*WORK TASK*
All of the data is to be copied without a single change.
▽
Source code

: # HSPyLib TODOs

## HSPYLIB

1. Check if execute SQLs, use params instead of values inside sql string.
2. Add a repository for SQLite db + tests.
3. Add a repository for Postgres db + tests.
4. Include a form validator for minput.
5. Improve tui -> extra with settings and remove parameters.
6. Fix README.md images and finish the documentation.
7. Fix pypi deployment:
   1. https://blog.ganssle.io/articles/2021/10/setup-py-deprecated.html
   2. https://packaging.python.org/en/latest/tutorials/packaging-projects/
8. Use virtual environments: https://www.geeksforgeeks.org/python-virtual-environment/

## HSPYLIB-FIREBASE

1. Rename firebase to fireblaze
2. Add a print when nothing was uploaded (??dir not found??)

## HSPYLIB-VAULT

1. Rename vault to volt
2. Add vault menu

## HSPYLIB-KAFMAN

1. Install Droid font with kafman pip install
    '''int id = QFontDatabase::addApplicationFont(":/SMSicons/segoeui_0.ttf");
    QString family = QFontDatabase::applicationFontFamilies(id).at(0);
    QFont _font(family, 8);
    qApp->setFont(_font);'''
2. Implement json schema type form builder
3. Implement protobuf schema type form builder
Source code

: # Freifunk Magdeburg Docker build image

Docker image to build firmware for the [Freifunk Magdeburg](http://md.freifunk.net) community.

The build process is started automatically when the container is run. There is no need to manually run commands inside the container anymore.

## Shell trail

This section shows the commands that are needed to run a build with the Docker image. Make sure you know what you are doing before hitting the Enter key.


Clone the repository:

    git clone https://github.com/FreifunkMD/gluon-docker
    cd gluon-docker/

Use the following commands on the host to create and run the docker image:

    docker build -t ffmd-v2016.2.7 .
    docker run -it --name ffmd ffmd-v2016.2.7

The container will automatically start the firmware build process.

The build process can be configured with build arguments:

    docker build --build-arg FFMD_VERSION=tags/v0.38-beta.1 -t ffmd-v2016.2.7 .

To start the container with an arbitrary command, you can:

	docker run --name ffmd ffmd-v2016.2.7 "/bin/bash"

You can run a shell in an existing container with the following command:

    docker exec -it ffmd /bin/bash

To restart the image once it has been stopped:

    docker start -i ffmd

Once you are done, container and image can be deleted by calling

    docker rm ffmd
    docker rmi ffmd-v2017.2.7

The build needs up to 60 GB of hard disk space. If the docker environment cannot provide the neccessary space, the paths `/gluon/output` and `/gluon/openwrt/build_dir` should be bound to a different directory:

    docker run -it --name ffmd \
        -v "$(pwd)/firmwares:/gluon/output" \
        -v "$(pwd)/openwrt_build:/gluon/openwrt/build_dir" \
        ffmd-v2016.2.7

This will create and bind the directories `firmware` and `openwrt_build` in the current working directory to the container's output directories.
△
*SOLUTION TO THE PROBLEM*
Source code

: # HSPyLib TODOs

## HSPYLIB

1. Check if execute SQLs, use params instead of values inside sql string.
2. Add a repository for SQLite db + tests.
3. Add a repository for Postgres db + tests.
4. Include a form validator for minput.
5. Improve tui -> extra with settings and remove parameters.
6. Fix README.md images and finish the documentation.
7. Fix pypi deployment:
   1. https://blog.ganssle.io/articles/2021/10/setup-py-deprecated.html
   2. https://packaging.python.org/en/latest/tutorials/packaging-projects/
8. Use virtual environments: https://www.geeksforgeeks.org/python-virtual-environment/

## HSPYLIB-FIREBASE

1. Rename firebase to fireblaze
2. Add a print when nothing was uploaded (??dir not found??)

## HSPYLIB-VAULT

1. Rename vault to volt
2. Add vault menu

## HSPYLIB-KAFMAN

1. Install Droid font with kafman pip install
    '''int id = QFontDatabase::addApplicationFont(":/SMSicons/segoeui_0.ttf");
    QString family = QFontDatabase::applicationFontFamilies(id).at(0);
    QFont _font(family, 8);
    qApp->setFont(_font);'''
2. Implement json schema type form builder
3. Implement protobuf schema type form builder
Source code

: # Freifunk Magdeburg Docker build image

Docker image to build firmware for the [Freifunk Magdeburg](http://md.freifunk.net) community.

The build process is started automatically when the container is run. There is no need to manually run commands inside the container anymore.

## Shell trail

This section shows the commands that are needed to run a build with the Docker image. Make sure you know what you are doing before hitting the Enter key.


Clone the repository:

    git clone https://github.com/FreifunkMD/gluon-docker
    cd gluon-docker/

Use the following commands on the host to create and run the docker image:

    docker build -t ffmd-v2016.2.7 .
    docker run -it --name ffmd ffmd-v2016.2.7

The container will automatically start the firmware build process.

The build process can be configured with build arguments:

    docker build --build-arg FFMD_VERSION=tags/v0.38-beta.1 -t ffmd-v2016.2.7 .

To start the container with an arbitrary command, you can:

	docker run --name ffmd ffmd-v2016.2.7 "/bin/bash"

You can run a shell in an existing container with the following command:

    docker exec -it ffmd /bin/bash

To restart the image once it has been stopped:

    docker start -i ffmd

Once you are done, container and image can be deleted by calling

    docker rm ffmd
    docker rmi ffmd-v2017.2.7

The build needs up to 60 GB of hard disk space. If the docker environment cannot provide the neccessary space, the paths `/gluon/output` and `/gluon/openwrt/build_dir` should be bound to a different directory:

    docker run -it --name ffmd \
        -v "$(pwd)/firmwares:/gluon/output" \
        -v "$(pwd)/openwrt_build:/gluon/openwrt/build_dir" \
        ffmd-v2016.2.7

This will create and bind the directories `firmware` and `openwrt_build` in the current working directory to the container's output directories.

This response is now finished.